(Work required) Copy every line below precisely, leaving nothing out.

(Dataset)
▽

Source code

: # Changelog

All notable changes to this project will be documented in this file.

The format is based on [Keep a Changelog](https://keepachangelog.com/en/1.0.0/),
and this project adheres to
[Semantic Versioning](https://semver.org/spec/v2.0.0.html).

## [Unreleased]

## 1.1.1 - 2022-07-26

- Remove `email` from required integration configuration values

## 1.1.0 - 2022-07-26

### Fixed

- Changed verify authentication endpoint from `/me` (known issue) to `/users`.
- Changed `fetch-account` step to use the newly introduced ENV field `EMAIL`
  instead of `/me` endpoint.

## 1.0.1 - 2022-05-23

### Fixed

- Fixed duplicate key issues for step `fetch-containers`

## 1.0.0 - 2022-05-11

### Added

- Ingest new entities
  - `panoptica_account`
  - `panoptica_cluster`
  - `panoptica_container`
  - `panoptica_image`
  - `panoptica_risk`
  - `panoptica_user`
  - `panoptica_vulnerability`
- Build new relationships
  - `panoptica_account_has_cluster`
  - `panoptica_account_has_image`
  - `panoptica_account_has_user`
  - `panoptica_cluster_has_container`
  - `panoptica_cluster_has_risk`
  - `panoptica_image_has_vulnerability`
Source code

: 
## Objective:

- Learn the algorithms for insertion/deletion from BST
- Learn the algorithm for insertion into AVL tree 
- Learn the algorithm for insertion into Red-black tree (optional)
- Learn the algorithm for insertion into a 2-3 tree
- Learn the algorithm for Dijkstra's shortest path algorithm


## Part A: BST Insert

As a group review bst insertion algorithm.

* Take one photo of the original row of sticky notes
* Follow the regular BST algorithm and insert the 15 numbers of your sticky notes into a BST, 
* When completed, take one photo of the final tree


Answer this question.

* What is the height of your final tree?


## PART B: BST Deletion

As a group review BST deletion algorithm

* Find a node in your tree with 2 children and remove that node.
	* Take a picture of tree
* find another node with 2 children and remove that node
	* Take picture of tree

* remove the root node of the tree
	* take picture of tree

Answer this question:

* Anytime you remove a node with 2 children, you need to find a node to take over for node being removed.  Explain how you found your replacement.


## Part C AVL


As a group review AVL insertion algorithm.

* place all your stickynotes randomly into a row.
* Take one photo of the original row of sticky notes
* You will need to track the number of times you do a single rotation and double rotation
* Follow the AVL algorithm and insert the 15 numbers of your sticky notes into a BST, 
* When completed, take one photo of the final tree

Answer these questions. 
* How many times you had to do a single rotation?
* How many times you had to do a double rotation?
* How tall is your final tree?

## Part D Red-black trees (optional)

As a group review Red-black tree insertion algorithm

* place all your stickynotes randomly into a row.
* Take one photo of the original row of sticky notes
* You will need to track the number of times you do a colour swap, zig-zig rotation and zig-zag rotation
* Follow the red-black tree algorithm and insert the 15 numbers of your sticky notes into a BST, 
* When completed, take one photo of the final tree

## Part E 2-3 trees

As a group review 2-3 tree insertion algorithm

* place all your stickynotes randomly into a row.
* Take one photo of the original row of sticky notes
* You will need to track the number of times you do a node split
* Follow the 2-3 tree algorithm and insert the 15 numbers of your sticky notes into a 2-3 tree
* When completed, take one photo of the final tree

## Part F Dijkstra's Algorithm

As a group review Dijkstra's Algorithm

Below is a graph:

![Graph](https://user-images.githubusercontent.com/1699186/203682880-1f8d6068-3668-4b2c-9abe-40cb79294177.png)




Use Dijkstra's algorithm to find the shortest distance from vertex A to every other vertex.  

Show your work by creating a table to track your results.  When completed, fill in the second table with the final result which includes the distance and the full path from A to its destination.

△

(Answer box)
Source code

: # Changelog

All notable changes to this project will be documented in this file.

The format is based on [Keep a Changelog](https://keepachangelog.com/en/1.0.0/),
and this project adheres to
[Semantic Versioning](https://semver.org/spec/v2.0.0.html).

## [Unreleased]

## 1.1.1 - 2022-07-26

- Remove `email` from required integration configuration values

## 1.1.0 - 2022-07-26

### Fixed

- Changed verify authentication endpoint from `/me` (known issue) to `/users`.
- Changed `fetch-account` step to use the newly introduced ENV field `EMAIL`
  instead of `/me` endpoint.

## 1.0.1 - 2022-05-23

### Fixed

- Fixed duplicate key issues for step `fetch-containers`

## 1.0.0 - 2022-05-11

### Added

- Ingest new entities
  - `panoptica_account`
  - `panoptica_cluster`
  - `panoptica_container`
  - `panoptica_image`
  - `panoptica_risk`
  - `panoptica_user`
  - `panoptica_vulnerability`
- Build new relationships
  - `panoptica_account_has_cluster`
  - `panoptica_account_has_image`
  - `panoptica_account_has_user`
  - `panoptica_cluster_has_container`
  - `panoptica_cluster_has_risk`
  - `panoptica_image_has_vulnerability`
Source code

: 
## Objective:

- Learn the algorithms for insertion/deletion from BST
- Learn the algorithm for insertion into AVL tree 
- Learn the algorithm for insertion into Red-black tree (optional)
- Learn the algorithm for insertion into a 2-3 tree
- Learn the algorithm for Dijkstra's shortest path algorithm


## Part A: BST Insert

As a group review bst insertion algorithm.

* Take one photo of the original row of sticky notes
* Follow the regular BST algorithm and insert the 15 numbers of your sticky notes into a BST, 
* When completed, take one photo of the final tree


Answer this question.

* What is the height of your final tree?


## PART B: BST Deletion

As a group review BST deletion algorithm

* Find a node in your tree with 2 children and remove that node.
	* Take a picture of tree
* find another node with 2 children and remove that node
	* Take picture of tree

* remove the root node of the tree
	* take picture of tree

Answer this question:

* Anytime you remove a node with 2 children, you need to find a node to take over for node being removed.  Explain how you found your replacement.


## Part C AVL


As a group review AVL insertion algorithm.

* place all your stickynotes randomly into a row.
* Take one photo of the original row of sticky notes
* You will need to track the number of times you do a single rotation and double rotation
* Follow the AVL algorithm and insert the 15 numbers of your sticky notes into a BST, 
* When completed, take one photo of the final tree

Answer these questions. 
* How many times you had to do a single rotation?
* How many times you had to do a double rotation?
* How tall is your final tree?

## Part D Red-black trees (optional)

As a group review Red-black tree insertion algorithm

* place all your stickynotes randomly into a row.
* Take one photo of the original row of sticky notes
* You will need to track the number of times you do a colour swap, zig-zig rotation and zig-zag rotation
* Follow the red-black tree algorithm and insert the 15 numbers of your sticky notes into a BST, 
* When completed, take one photo of the final tree

## Part E 2-3 trees

As a group review 2-3 tree insertion algorithm

* place all your stickynotes randomly into a row.
* Take one photo of the original row of sticky notes
* You will need to track the number of times you do a node split
* Follow the 2-3 tree algorithm and insert the 15 numbers of your sticky notes into a 2-3 tree
* When completed, take one photo of the final tree

## Part F Dijkstra's Algorithm

As a group review Dijkstra's Algorithm

Below is a graph:

![Graph](https://user-images.githubusercontent.com/1699186/203682880-1f8d6068-3668-4b2c-9abe-40cb79294177.png)




Use Dijkstra's algorithm to find the shortest distance from vertex A to every other vertex.  

Show your work by creating a table to track your results.  When completed, fill in the second table with the final result which includes the distance and the full path from A to its destination.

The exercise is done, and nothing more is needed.